Por Andrés Chaves
1.- El otro día tuve un levísimo incidente en la gasolinera de la autopista del Norte, situada en el término de La Victoria, me parece. Creo que es muy cómoda y te atienden bien allí; por eso soy cliente fijo. Pero ese día intenté pagar con tarjeta de crédito y no llevaba el DNI. La dependienta insistía en que debía mostrarlo, pero se me había olvidado en casa; así que le dije: "Tiene usted dos opciones, o llama a la Guardia Civil, y yo se lo explico, o me vacía la gasolina del coche". En fin, como vi que aquello era como hablar con una estatua de sal, recordé que siempre llevo un billete de quinientos euros en la cartera, dobladito, sin que se enteren los socialistas para que no me manden a la Hacienda Pública a controlarme (a los sociatas no les gustan los bin-laden, los persiguen; aunque supongo que a los ajenos, no a los propios).
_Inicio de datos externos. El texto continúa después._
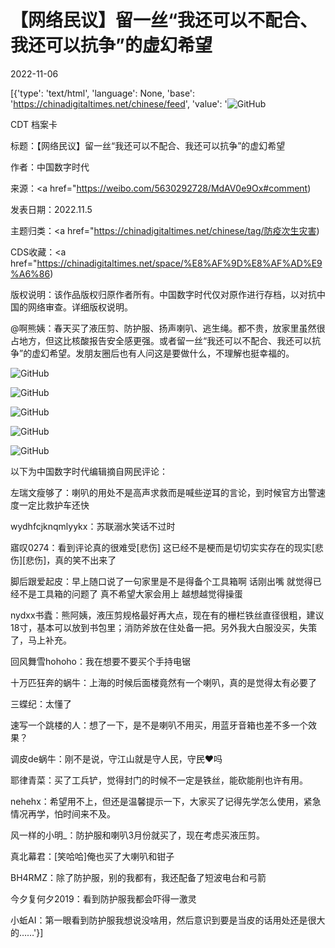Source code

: # 【网络民议】留一丝“我还可以不配合、我还可以抗争”的虚幻希望

2022-11-06

[{'type': 'text/html', 'language': None, 'base': 'https://chinadigitaltimes.net/chinese/feed', 'value': '![GitHub](https://chinadigitaltimes.net/chinese/files/2022/11/Screen-Shot-2022-11-05-at-5.17.41-PM-768x397.png)

CDT 档案卡

标题：【网络民议】留一丝“我还可以不配合、我还可以抗争”的虚幻希望

作者：中国数字时代

来源：<a href="https://weibo.com/5630292728/MdAV0e9Ox#comment)

发表日期：2022.11.5

主题归类：<a href="https://chinadigitaltimes.net/chinese/tag/防疫次生灾害)

CDS收藏：<a href="https://chinadigitaltimes.net/space/%E8%AF%9D%E8%AF%AD%E9%A6%86)

版权说明：该作品版权归原作者所有。中国数字时代仅对原作进行存档，以对抗中国的网络审查。详细版权说明。





@啊熊姨：春天买了液压剪、防护服、扬声喇叭、逃生绳。都不贵，放家里虽然很占地方，但这比核酸报告安全感更强。或者留一丝“我还可以不配合、我还可以抗争”的虚幻希望。发朋友圈后也有人问这是要做什么，不理解也挺幸福的。

![GitHub](https://chinadigitaltimes.net/chinese/files/2022/11/Screen-Shot-2022-11-05-at-5.17.41-PM.png)

![GitHub](https://chinadigitaltimes.net/chinese/files/2022/11/006928l2ly1h7u2snh6urj30u01rp45m.jpg)

![GitHub](https://chinadigitaltimes.net/chinese/files/2022/11/006928l2ly1h7u2sn8v8dj30u01w7gu7.jpg)

![GitHub](https://chinadigitaltimes.net/chinese/files/2022/11/006928l2ly1h7u2smyfvij30u01lvafb.jpg)

![GitHub](https://chinadigitaltimes.net/chinese/files/2022/11/006928l2ly1h7u2smpxddj30u01uhjyt.jpg)

以下为中国数字时代编辑摘自网民评论：

左瑞文瘦够了：喇叭的用处不是高声求救而是喊些逆耳的言论，到时候官方出警速度一定比救护车还快

wydhfcjknqmlyykx：苏联溺水笑话不过时

寤叹0274：看到评论真的很难受[悲伤] 这已经不是梗而是切切实实存在的现实[悲伤][悲伤]，真的笑不出来了

脚后跟爱起皮：早上随口说了一句家里是不是得备个工具箱啊 话刚出嘴 就觉得已经不是工具箱的问题了 真不希望大家会用上 越想越觉得操蛋

nydxx书蠹：熊阿姨，液压剪规格最好再大点，现在有的栅栏铁丝直径很粗，建议18寸，基本可以放到书包里；消防斧放在住处备一把。另外我大白服没买，失策了，马上补充。

回风舞雪hohoho：我在想要不要买个手持电锯

十万匹狂奔的蜗牛：上海的时候后面楼竟然有一个喇叭，真的是觉得太有必要了

三蝶纪：太懂了

速写一个跳楼的人：想了一下，是不是喇叭不用买，用蓝牙音箱也差不多一个效果？

调皮de蜗牛：刚不是说，守江山就是守人民，守民❤️吗

耶律青菜：买了工兵铲，觉得封门的时候不一定是铁丝，能砍能削也许有用。

nehehx：希望用不上，但还是温馨提示一下，大家买了记得先学怎么使用，紧急情况再学，怕时间来不及。

风一样的小明_：防护服和喇叭3月份就买了，现在考虑买液压剪。

真北幕君：[笑哈哈]俺也买了大喇叭和钳子

BH4RMZ：除了防护服，别的我都有，我还配备了短波电台和弓箭

今夕复何夕2019：看到防护服我都会吓得一激灵

小蚯AI：第一眼看到防护服我想说没啥用，然后意识到要是当皮的话用处还是很大的……'}]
2.- Total, que como estaba cabreado, y mientras la estatua de sal corría a buscar el cambio, se me ocurrió que lo mismo que ella tenía derecho a pasar por el detector de billetes falsos a mi bin-laden, yo también lo tengo a autentificar mi cambio. E hice que la vuelta de los quinientos (la gasolina importaba 31 euros) pasara por la maquinita, a lo que ella accedió. No sé si volveré a comprar gasolina allí porque me trataron mal, siendo cliente (seguramente se me pasará el cabreo o quizá le dé las quejas a mi buen amigo Bernabé Pastrana, que manda mucho en eso de las gasofas), pero tantas veces no nos damos cuenta de que lo mismo que nosotros, sin querer, podemos dar billete falso por liebre a un comercio, ellos nos lo pueden meter a nosotros. Así que me he hecho con un lápiz detector de moneda chimba, por si acaso.
3.- Cuento esto porque a veces los consumidores, los ciudadanos de a pie, parecemos enemigos de los establecimientos a los que acudimos. Los empleados te miran con cara de mala leche si te olvidas del carné, o si sacas un billete de los grandes. Y a uno se le pone cara de culpable, sin serlo: se trató de un simple olvido y de un gesto (el del billete de tantos euros) extremo. Por cierto, que a la estatua de sal, que se enorgullecía ante mí de que su jefe la iba a premiar por su celo extremo, tampoco le bastó que le enseñara la documentación del coche, expedida con el mismo nombre que el que figuraba en mi tarjeta de crédito. Se me puso cara de pollaboba cuando salí de allí. O a lo peor es que la llevo siempre.